Informazioni ordini
| Nome del prodotto | Codice del prodotto | UNITÀ | Prezzo | Quantità | Preferiti | |
MBNL1 Plasmide di attivazione CRISPR (m) | sc-425296-ACT | 20 µg | $397.00 |
Il gene murino **Mbnl1** codifica **muscleblind-like splicing regulator 1 (MBNL1)**, una proteina legante l’RNA che riconosce i motivi **YGCY** nei pre-mRNA per controllare lo splicing alternativo, la localizzazione dell’mRNA, la stabilità e la poliadenilazione. MBNL1 è una componente centrale delle reti di regolazione genica post-trascrizionale che modellano l’espressione di isoforme specifiche di tessuto durante lo sviluppo, con ruoli di rilievo nei programmi muscolari e neuronali. L’alterazione dell’attività di MBNL1 modifica gli esiti dello splicing lungo vie coinvolte nell’organizzazione del citoscheletro, nella gestione degli ioni e nella funzione sinaptica, contribuendo a cambiamenti ampi dello stato cellulare. La spliceopatia dipendente da MBNL1 è fortemente associata alla biologia della distrofia miotonica, rendendo **Mbnl1** un bersaglio ampiamente utilizzato per modellare la tossicità dell’RNA e l’insufficienza dei fattori di splicing nei sistemi mammiferi.

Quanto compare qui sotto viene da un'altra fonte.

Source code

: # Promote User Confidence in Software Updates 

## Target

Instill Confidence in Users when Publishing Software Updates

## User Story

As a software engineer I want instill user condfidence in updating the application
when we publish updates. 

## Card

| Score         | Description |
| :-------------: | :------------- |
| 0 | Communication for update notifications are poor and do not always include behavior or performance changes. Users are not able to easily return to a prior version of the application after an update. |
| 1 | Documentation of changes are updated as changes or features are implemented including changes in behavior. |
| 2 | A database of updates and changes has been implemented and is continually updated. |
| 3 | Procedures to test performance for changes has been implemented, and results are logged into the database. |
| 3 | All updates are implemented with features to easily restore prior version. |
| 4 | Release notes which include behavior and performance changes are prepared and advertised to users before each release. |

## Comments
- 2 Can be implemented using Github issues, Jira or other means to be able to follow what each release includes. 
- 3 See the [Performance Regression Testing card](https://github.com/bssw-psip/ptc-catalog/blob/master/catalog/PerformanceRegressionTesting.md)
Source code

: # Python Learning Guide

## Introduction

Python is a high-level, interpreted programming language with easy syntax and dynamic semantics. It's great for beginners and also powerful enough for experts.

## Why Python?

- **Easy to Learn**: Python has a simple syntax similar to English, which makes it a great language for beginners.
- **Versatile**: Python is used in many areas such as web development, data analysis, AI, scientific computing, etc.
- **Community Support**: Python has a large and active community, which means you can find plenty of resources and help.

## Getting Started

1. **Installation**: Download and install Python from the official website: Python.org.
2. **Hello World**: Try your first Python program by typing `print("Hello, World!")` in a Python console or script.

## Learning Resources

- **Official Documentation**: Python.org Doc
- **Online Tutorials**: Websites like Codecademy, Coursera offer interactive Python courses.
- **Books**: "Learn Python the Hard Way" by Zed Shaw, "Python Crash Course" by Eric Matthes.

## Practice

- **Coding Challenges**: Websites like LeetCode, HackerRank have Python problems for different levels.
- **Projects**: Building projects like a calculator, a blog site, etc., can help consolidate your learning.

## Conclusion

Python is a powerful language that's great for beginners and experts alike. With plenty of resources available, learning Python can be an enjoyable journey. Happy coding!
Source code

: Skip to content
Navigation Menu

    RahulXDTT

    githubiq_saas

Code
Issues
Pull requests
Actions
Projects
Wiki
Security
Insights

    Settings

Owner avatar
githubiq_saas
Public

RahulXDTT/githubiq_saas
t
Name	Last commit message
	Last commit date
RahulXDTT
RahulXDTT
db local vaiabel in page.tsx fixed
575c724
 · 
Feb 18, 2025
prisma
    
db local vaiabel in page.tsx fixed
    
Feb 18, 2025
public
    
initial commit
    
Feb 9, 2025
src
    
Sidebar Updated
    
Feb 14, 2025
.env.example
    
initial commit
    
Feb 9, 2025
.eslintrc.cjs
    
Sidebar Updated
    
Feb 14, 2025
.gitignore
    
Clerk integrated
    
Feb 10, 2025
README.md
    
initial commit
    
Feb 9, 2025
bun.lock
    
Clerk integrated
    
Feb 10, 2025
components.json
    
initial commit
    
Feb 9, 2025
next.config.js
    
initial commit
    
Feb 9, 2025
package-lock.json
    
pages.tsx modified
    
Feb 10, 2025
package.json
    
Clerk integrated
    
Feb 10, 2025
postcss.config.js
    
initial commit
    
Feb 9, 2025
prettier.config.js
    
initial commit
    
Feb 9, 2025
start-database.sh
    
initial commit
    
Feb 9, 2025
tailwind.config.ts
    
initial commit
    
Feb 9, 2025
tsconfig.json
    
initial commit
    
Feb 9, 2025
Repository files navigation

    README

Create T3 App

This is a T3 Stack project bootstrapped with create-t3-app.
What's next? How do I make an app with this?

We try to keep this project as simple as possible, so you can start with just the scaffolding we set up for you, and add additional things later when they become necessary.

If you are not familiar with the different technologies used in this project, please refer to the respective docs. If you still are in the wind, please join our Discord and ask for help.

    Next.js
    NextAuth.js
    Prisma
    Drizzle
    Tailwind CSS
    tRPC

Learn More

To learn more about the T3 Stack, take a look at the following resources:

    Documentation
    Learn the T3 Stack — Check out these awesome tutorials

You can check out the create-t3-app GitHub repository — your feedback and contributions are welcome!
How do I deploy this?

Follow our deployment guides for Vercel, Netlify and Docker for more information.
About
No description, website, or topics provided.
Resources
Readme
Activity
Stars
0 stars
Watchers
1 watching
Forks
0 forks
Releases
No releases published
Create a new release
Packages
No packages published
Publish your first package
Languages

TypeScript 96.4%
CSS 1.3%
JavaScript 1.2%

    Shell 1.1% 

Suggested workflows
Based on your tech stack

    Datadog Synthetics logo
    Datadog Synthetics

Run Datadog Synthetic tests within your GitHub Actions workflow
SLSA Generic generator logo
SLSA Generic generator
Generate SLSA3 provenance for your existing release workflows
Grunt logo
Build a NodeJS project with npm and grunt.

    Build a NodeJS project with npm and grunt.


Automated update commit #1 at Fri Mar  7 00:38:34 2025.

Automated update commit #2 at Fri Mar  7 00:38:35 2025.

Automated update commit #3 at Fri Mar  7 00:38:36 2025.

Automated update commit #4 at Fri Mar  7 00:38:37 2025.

MBNL1 Il plasmide di attivazione CRISPR (m) fornisce un approccio mirato e non distruttivo per sovraregolare l'espressione endogena di Mbnl1 senza alterare la sequenza di DNA sottostante.
MBNL1 Il plasmide di attivazione CRISPR (m) è un sistema SAM (mediatore di attivazione sinergico) a tre plasmidi progettato per la sovraregolazione trascrizionale altamente efficiente e sito-specifica del locus Mbnl1 nelle linee cellulari umane. Il sistema è costruito attorno a una Cas9 cataliticamente inattiva (dCas9) che porta due mutazioni inattivanti (D10A e N863A) che eliminano l'attività nucleasica preservando al contempo il legame con il DNA. Questa dCas9 è fusa con VP64, un potente attivatore trascrizionale, ed è coespressa con un gene di resistenza alla blasticidina per la selezione. Il secondo plasmide codifica la proteina di fusione MS2-p65-HSF1, un complesso attivatore secondario che agisce in sinergia con dCas9-VP64, insieme a un gene di resistenza all'igromicina. Il terzo plasmide codifica un sgRNA specifico per il bersaglio di 20 nt fuso a due aptameri di RNA MS2 che reclutano il complesso MS2-p65-HSF1 nel sito di attivazione, accompagnato da un gene di resistenza alla puromicina. I tre plasmidi vengono somministrati in un rapporto di massa 1:1:1 per un'espressione bilanciata di tutti i componenti del sistema.
Una volta assemblato nel locus bersaglio, il complesso SAM si lega a circa 200 bp a monte del sito di inizio della trascrizione Mbnl1, dove VP64, p65 e HSF1 agiscono in modo concertato per reclutare il machinery trascrizionale e guidare la sovraregolazione dell'espressione endogena di MBNL1. A differenza della Cas9 con attività nucleasica, dCas9 non introduce rotture a doppio filamento né modifica la sequenza genomica, preservando il locus Mbnl1 nativo e consentendo lo studio delle risposte trascrizionali dipendenti da MBNL1 nel locus endogeno, rendendolo uno strumento prezioso per studi funzionali, l'identificazione di geni bersaglio e la modellizzazione del ripristino della via MBNL1 nelle cellule tumorali con espressione di Mbnl1 silenziata o ridotta.
Solo per uso di ricerca. Non destinato a uso diagnostico o terapeutico.